* **WHAT THE EXERCISE ASKS**
List all lines of the data containing the word "label".

-------------------------

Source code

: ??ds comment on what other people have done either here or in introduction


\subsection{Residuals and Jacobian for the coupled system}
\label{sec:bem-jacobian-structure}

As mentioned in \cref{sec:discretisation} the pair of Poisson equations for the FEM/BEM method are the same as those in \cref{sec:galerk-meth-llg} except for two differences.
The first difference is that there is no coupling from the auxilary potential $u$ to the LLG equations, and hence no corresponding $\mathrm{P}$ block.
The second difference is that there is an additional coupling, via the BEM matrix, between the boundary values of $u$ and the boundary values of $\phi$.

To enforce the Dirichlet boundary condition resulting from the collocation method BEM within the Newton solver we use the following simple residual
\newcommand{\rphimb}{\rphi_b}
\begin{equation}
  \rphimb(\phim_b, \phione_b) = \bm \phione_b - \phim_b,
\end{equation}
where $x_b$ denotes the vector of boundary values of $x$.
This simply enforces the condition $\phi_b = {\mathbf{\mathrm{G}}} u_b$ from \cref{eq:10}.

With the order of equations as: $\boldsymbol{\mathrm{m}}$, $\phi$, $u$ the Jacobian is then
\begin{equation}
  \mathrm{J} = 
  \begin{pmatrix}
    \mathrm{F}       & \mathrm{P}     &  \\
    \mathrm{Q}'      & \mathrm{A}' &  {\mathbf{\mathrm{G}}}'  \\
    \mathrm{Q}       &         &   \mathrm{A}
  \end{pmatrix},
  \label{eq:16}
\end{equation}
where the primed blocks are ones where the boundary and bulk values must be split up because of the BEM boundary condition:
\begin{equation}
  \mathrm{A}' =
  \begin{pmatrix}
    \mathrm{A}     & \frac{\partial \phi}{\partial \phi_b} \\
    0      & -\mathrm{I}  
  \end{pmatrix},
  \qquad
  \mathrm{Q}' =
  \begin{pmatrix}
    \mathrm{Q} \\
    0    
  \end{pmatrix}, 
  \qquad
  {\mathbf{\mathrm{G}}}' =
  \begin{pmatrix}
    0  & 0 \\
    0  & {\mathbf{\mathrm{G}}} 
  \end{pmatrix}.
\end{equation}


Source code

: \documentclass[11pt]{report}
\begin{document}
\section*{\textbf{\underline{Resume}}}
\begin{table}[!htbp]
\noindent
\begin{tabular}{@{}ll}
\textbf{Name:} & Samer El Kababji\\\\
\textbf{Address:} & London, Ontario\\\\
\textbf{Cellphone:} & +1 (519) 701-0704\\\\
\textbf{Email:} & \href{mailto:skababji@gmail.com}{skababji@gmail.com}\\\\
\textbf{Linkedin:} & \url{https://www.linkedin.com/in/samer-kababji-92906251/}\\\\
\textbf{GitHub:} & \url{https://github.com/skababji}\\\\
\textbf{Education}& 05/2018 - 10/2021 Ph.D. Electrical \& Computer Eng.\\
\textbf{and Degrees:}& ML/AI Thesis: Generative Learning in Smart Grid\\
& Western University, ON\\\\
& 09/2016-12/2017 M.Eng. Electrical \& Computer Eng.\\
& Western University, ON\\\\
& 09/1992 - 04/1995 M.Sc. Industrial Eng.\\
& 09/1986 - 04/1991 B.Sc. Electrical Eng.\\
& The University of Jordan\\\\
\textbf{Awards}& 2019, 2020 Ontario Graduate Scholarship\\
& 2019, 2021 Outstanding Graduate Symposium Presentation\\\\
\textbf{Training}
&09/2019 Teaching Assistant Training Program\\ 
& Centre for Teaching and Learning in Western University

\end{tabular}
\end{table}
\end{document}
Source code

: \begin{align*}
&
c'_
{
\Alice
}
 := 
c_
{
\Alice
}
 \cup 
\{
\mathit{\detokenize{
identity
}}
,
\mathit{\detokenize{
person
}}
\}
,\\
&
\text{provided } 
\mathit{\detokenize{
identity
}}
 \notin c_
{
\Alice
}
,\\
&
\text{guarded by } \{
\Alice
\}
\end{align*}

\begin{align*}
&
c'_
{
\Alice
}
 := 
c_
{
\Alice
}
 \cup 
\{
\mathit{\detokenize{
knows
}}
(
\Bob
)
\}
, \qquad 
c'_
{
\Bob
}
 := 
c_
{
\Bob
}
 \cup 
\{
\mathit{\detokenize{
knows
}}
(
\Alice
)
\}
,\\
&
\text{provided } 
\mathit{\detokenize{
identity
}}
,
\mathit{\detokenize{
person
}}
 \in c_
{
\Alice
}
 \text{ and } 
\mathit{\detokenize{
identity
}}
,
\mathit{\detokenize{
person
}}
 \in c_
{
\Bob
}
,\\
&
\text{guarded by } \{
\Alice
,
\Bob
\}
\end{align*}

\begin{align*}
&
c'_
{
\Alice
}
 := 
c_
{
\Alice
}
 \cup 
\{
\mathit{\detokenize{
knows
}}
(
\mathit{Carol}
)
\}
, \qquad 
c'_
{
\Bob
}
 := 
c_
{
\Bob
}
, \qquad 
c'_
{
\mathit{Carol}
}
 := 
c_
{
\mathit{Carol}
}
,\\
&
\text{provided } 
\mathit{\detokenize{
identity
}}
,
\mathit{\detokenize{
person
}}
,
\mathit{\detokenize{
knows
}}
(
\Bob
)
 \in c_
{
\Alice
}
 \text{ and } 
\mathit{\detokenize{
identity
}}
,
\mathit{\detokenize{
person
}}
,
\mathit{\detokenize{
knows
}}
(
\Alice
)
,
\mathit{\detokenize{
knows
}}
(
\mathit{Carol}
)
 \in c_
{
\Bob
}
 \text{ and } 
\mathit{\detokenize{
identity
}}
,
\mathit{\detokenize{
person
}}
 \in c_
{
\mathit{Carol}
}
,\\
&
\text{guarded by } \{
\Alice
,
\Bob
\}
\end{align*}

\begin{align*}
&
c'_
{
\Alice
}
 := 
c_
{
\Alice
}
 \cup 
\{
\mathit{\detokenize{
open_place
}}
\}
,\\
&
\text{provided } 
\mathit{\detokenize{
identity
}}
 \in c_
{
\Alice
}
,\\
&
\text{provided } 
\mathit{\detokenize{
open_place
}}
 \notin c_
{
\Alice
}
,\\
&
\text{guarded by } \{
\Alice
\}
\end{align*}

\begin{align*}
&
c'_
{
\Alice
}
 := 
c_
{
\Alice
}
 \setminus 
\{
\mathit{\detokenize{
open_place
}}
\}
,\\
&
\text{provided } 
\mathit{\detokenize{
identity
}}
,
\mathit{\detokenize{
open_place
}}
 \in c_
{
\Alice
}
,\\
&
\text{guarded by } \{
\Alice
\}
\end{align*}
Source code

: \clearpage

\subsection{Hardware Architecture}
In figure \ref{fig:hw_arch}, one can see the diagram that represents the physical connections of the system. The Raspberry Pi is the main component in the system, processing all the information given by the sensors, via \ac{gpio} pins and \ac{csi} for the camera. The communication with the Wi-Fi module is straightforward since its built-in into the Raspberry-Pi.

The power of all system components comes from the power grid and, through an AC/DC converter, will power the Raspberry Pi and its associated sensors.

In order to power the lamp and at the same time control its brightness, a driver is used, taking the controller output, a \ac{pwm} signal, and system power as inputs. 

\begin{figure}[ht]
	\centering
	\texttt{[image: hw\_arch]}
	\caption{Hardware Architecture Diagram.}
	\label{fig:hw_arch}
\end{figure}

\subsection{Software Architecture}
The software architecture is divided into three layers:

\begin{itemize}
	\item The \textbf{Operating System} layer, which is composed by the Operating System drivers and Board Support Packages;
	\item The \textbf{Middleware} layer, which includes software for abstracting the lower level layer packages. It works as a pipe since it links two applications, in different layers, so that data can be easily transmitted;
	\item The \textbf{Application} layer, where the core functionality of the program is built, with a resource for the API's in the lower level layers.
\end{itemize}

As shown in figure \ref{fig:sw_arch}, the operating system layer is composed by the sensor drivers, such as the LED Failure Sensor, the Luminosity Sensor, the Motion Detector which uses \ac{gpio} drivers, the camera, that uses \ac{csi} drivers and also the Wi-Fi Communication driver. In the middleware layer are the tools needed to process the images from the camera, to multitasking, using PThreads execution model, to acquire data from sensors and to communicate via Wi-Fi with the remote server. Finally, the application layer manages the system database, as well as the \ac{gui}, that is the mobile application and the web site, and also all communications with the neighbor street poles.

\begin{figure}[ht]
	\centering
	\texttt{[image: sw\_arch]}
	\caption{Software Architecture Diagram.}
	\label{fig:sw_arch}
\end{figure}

-------------------------

* **RESPONSE TO THIS TASK**
\label{sec:bem-jacobian-structure}
  \label{eq:16}
	\label{fig:hw_arch}
	\label{fig:sw_arch}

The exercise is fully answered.